■ Extracted data ■

____________

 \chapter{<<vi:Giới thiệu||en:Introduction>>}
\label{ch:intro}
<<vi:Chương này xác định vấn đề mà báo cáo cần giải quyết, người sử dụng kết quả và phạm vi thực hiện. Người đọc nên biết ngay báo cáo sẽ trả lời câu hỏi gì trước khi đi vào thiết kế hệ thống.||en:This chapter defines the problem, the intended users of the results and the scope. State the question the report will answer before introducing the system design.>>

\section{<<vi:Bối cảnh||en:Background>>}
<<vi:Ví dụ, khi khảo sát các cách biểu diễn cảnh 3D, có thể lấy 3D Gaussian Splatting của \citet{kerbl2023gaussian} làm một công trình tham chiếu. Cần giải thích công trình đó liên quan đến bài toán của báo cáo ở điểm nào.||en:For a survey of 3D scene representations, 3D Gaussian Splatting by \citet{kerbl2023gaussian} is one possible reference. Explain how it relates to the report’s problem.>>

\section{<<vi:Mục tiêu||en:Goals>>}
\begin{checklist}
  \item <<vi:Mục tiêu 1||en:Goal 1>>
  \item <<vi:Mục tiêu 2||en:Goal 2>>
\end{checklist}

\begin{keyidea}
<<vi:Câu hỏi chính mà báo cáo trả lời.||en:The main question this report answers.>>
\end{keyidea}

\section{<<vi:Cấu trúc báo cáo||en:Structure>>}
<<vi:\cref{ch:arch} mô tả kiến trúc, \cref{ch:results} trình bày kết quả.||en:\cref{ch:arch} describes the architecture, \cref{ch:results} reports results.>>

____________

■ What is required ■
Go line by line through the data, copying each one that contains the word "item".

■ Solution to the problem ■
  \item <<vi:Mục tiêu 1||en:Goal 1>>
  \item <<vi:Mục tiêu 2||en:Goal 2>>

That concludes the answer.